WHAT THIS TASK INVOLVES
Locate and copy each line in the data that contains the word "target".
─── PROVIDED RECORDS
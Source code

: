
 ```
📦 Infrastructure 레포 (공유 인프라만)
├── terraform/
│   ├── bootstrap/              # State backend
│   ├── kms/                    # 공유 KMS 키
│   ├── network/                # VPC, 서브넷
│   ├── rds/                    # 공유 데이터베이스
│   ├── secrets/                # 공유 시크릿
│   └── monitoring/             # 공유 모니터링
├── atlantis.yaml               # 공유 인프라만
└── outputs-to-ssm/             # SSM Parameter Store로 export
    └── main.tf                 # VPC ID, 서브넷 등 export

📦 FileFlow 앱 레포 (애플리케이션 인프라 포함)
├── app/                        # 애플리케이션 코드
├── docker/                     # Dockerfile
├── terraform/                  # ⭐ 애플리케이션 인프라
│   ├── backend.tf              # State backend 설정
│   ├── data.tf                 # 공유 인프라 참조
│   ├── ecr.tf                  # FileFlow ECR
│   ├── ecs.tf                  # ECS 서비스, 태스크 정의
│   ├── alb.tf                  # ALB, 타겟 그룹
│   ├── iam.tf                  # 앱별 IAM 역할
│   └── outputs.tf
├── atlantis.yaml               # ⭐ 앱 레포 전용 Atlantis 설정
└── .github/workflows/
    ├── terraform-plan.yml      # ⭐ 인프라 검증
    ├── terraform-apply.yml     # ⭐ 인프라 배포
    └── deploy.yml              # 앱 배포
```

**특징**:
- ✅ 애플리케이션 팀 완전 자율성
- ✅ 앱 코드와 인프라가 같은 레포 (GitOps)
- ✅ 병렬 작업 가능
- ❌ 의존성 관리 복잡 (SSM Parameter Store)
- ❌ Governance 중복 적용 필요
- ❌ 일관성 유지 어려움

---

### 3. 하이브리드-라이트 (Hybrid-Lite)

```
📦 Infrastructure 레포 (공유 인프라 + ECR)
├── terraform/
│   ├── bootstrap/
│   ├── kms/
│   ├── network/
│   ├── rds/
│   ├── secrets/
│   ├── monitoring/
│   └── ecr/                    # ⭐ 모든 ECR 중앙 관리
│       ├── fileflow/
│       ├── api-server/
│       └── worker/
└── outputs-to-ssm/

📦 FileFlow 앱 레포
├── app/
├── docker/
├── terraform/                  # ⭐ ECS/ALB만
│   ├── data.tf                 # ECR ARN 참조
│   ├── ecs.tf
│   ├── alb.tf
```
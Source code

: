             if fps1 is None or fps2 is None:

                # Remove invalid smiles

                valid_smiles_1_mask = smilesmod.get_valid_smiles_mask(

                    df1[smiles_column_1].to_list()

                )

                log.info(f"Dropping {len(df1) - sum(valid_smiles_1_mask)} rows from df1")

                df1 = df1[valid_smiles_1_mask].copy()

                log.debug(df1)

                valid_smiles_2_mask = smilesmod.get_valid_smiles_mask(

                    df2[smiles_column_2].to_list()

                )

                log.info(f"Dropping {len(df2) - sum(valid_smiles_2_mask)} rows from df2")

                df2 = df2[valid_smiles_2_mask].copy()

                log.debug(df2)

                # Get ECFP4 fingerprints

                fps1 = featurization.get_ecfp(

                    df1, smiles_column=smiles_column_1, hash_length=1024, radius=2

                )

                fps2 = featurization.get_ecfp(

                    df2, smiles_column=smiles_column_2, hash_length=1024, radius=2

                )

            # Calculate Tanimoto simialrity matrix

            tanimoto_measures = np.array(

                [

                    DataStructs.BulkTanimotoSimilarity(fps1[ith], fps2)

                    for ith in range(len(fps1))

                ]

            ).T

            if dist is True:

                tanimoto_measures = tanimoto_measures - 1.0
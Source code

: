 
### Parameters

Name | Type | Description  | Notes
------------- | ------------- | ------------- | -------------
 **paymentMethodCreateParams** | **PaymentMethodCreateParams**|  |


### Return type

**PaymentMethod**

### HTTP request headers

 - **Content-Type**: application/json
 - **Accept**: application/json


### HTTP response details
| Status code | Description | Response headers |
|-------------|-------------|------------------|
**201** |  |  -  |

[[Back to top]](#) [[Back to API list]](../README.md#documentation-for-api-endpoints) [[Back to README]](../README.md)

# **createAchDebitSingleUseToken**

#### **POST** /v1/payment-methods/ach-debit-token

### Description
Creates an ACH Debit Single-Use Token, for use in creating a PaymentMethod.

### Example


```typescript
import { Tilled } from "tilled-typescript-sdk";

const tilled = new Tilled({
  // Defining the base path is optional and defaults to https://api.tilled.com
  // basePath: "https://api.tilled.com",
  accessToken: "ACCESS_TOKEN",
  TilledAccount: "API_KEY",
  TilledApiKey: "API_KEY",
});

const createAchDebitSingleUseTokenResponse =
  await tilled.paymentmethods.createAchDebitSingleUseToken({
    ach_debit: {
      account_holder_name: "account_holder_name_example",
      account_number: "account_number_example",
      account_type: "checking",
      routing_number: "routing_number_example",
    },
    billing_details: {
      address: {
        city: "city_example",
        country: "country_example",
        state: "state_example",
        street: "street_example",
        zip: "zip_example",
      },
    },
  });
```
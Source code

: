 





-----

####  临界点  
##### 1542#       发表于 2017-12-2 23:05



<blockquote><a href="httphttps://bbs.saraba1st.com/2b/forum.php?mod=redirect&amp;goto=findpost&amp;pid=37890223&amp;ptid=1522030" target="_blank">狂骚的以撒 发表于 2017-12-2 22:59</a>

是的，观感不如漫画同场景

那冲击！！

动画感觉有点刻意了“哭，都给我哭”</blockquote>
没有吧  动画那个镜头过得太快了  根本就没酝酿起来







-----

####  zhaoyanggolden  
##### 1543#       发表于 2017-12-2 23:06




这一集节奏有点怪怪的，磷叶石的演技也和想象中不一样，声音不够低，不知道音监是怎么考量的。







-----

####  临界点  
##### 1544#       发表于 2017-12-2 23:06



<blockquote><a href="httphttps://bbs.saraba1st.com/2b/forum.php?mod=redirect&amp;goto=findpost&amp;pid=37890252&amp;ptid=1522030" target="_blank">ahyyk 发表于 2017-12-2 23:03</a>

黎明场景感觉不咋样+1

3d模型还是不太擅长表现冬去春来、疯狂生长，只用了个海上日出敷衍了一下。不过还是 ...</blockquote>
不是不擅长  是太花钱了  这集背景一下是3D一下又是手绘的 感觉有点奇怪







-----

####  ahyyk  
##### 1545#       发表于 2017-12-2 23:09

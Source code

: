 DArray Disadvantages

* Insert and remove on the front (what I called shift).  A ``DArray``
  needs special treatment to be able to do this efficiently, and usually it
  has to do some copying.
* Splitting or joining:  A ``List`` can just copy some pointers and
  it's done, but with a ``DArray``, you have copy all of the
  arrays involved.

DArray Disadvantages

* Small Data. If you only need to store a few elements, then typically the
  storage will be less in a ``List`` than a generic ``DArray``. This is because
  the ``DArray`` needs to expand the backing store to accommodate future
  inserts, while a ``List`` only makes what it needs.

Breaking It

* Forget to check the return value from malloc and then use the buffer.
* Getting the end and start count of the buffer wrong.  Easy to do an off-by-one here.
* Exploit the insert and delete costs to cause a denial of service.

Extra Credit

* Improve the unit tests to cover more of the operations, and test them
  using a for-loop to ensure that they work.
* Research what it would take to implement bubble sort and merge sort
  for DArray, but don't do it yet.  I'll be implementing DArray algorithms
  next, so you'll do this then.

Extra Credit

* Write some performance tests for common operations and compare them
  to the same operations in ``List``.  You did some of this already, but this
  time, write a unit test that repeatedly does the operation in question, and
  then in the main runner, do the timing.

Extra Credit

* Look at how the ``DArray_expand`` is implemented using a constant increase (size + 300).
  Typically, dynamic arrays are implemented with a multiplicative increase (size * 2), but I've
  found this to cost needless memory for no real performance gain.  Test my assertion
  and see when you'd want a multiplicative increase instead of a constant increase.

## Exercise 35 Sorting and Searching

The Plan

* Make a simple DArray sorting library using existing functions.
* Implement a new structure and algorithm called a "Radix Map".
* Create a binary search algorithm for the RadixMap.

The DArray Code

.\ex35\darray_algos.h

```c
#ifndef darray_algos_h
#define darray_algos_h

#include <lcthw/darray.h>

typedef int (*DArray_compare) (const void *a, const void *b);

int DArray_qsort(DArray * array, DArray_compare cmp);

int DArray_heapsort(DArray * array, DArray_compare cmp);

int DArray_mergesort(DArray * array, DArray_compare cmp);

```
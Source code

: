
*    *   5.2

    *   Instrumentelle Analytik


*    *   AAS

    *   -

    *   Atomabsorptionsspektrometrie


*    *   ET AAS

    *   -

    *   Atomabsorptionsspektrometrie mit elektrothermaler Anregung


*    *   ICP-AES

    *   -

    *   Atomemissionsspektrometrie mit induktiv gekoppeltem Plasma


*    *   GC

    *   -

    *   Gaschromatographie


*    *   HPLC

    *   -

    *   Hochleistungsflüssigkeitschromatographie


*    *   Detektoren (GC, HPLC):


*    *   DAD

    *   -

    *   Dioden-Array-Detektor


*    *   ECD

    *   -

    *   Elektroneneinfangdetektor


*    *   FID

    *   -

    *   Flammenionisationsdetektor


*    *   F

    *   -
──────
OUTPUT FOR THIS TASK
<blockquote><a href="httphttps://bbs.saraba1st.com/2b/forum.php?mod=redirect&amp;goto=findpost&amp;pid=37890223&amp;ptid=1522030" target="_blank">狂骚的以撒 发表于 2017-12-2 22:59</a>
<blockquote><a href="httphttps://bbs.saraba1st.com/2b/forum.php?mod=redirect&amp;goto=findpost&amp;pid=37890252&amp;ptid=1522030" target="_blank">ahyyk 发表于 2017-12-2 23:03</a>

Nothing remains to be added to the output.